This story was originally published by E360 and is reproduced here as part of the Climate Desk collaboration.
Some 56 million years ago, just after the Paleocene epoch gave way to the Eocene, the world suddenly warmed. Scientists continue to debate the ultimate cause of the warming, but they agree on its proximate cause: A huge burst of carbon dioxide entered the atmosphere, raising Earth’s average temperature by 7 to 14 degrees Fahrenheit. The Paleocene-Eocene Thermal Maximum (PETM), as this event is known, is “the best geologic analog” for modern anthropogenic climate change, said University of Wyoming paleobotanist Ellen Currano.
She studies how the PETM’s sudden warmth affected plants. Darwin famously compared the fossil record to a tattered book missing most of its pages and with all but a few lines obscured. The PETM, which lasted roughly 200,000 years, bears out the analogy. Wyoming’s Bighorn Basin is the only place on Earth where scientists have found plant macrofossils (visible to the naked eye, that is) that date to the PETM. The fossil leaves that Currano and her colleagues have found there paint a vivid portrait.

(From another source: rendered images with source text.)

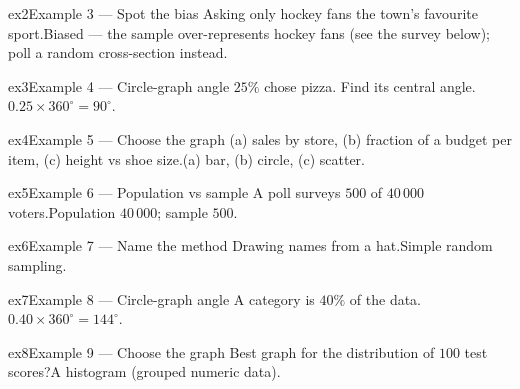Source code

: \documentclass[11pt]{article}
\begin{document}
\begin{example}{ex2}{Example 3 --- Spot the bias}
Asking only hockey fans the town's favourite sport.\soln Biased — the sample over-represents hockey fans (see the survey below); poll a random cross-section instead.\begin{center}\end{center}
\end{example}

\begin{example}{ex3}{Example 4 --- Circle-graph angle}
$25\%$ chose pizza. Find its central angle.\soln $0.25\times360^\circ=90^\circ$.
\end{example}

\begin{example}{ex4}{Example 5 --- Choose the graph}
(a) sales by store, (b) fraction of a budget per item, (c) height vs shoe size.\soln (a) bar, (b) circle, (c) scatter.
\end{example}

\begin{example}{ex5}{Example 6 --- Population vs sample}
A poll surveys $500$ of $40\,000$ voters.\soln Population $40\,000$; sample $500$.
\end{example}

\begin{example}{ex6}{Example 7 --- Name the method}
Drawing names from a hat.\soln Simple random sampling.
\end{example}

\begin{example}{ex7}{Example 8 --- Circle-graph angle}
A category is $40\%$ of the data.\soln $0.40\times360^\circ=144^\circ$.
\end{example}

\begin{example}{ex8}{Example 9 --- Choose the graph}
Best graph for the distribution of $100$ test scores?\soln A histogram (grouped numeric data).
\end{example}
\end{document}
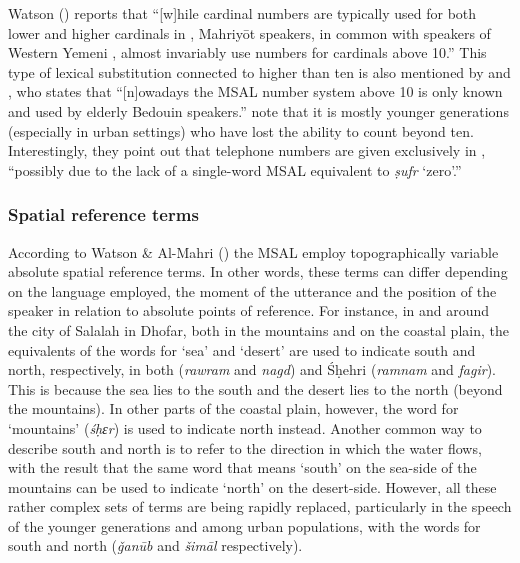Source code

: \documentclass[output=paper]{langsci/langscibook}
\begin{document}
Watson (\citeyear[3]{Watson2012}) reports that ``[w]hile   cardinal numbers  are  typically  used  for  both  lower  and  higher  cardinals  in  , Mahriyōt  speakers,  in  common  with  speakers  of  Western  {Yemeni}  , almost invariably use  numbers for cardinals above 10.'' This type of lexical substitution connected to  higher than ten is also mentioned by \citet{Lonnet2011} and \citet[1088]{Simeone-Senelle2011}, who states that ``[n]owadays the MSAL number system above 10 is only known and used by elderly Bedouin speakers.'' \citet[90]{WatsonAl-Mahri2017} note that it is mostly younger generations (especially in urban settings) who have lost the ability to count beyond ten. Interestingly, they point out that telephone numbers are given exclusively in , “possibly due to the lack of a single-word MSAL equivalent to  \textit{ṣufr} ‘zero’.”


 \subsubsection{Spatial reference terms}

According to Watson \& Al-Mahri (\citeyear[91]{WatsonAl-Mahri2017}) the MSAL employ topographically variable absolute spatial reference terms. In other words, these terms can differ depending on the language employed, the moment of the utterance and the position of the speaker in relation to absolute points of reference. For instance, in and around the city of Salalah in Dhofar, both in the mountains and on the coastal plain, the equivalents of the words for ‘sea’ and ‘desert’ are used to indicate south and north, respectively, in both  (\textit{rawram} and \textit{nagd}) and Śḥehri (\textit{ramnam} and \textit{fagir}). This is because the sea lies to the south and the desert lies to the north (beyond the mountains). In other parts of the coastal plain, however, the word for ‘mountains’ (\textit{śḥɛr}) is used to indicate north instead. Another common way to describe south and north is to refer to the direction in which the water flows, with the result that the same word that means ‘south’ on the sea-side of the mountains can be used to indicate ‘north’ on the desert-side. However, all these rather complex sets of terms are being rapidly replaced, particularly in the speech of the younger generations and among urban populations, with the  words for south and north (\textit{ǧanūb} and \textit{šimāl} respectively).
\end{document}
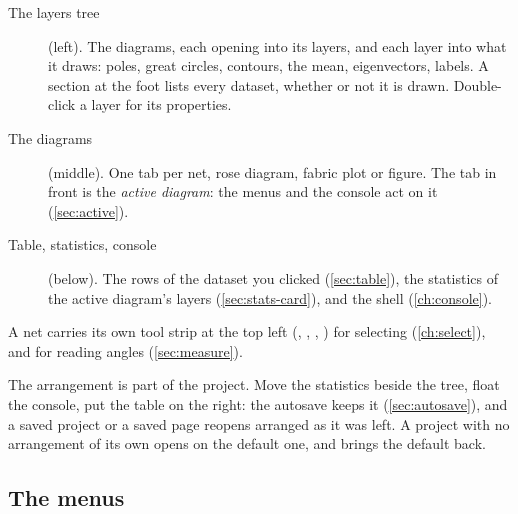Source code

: \begin{description}
\item[The layers tree] (left). The diagrams, each opening into its layers, and each layer into what it
draws: poles, great circles, contours, the mean, eigenvectors, labels. A  section at the foot
lists every dataset, whether or not it is drawn. Double-click a layer for its properties.
\item[The diagrams] (middle). One tab per net, rose diagram, fabric plot or figure. The tab in front is
the \emph{active diagram}: the menus and the console act on it (\cref{sec:active}).
\item[Table, statistics, console] (below). The rows of the dataset you clicked (\cref{sec:table}), the
statistics of the active diagram's layers (\cref{sec:stats-card}), and the shell (\cref{ch:console}).
\end{description}

A net carries its own tool strip at the top left (, , , ) for
selecting (\cref{ch:select}), and  for reading angles (\cref{sec:measure}).

The arrangement is part of the project. Move the statistics beside the tree, float the console, put
the table on the right: the autosave keeps it (\cref{sec:autosave}), and a saved project or a saved page
reopens arranged as it was left. A project with no arrangement of its own opens on the default one, and
 brings the default back.


\subsection{The menus}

Before the PETM, she said, there lived a forest of cypress, sycamores, alders, dogwoods, walnuts and other species, all of them suggestive of a temperate climate—a bit swampy, perhaps not unlike that of the southeastern United States. Then, with the onset of the PETM, that forest disappeared, its trees vanishing from the fossil record. “During the climate event you have a nearly complete turnover of plants,” Currano said. A new forest appeared, this one consisting of palms, heat-tolerant members of the bean family, and other plants evocative of the semi-arid tropics.
It is a story repeated throughout the fossil record: When the climate changes, so does the arrangement of the world’s plants. Species move back and forth toward the poles, up and downslope. Some species grow more common, others rarer. Species arrange themselves together in new combinations. The fossil record reveals plants for what they are, as mobile beings. For plant species, migrating in response to climate change is often a matter of survival.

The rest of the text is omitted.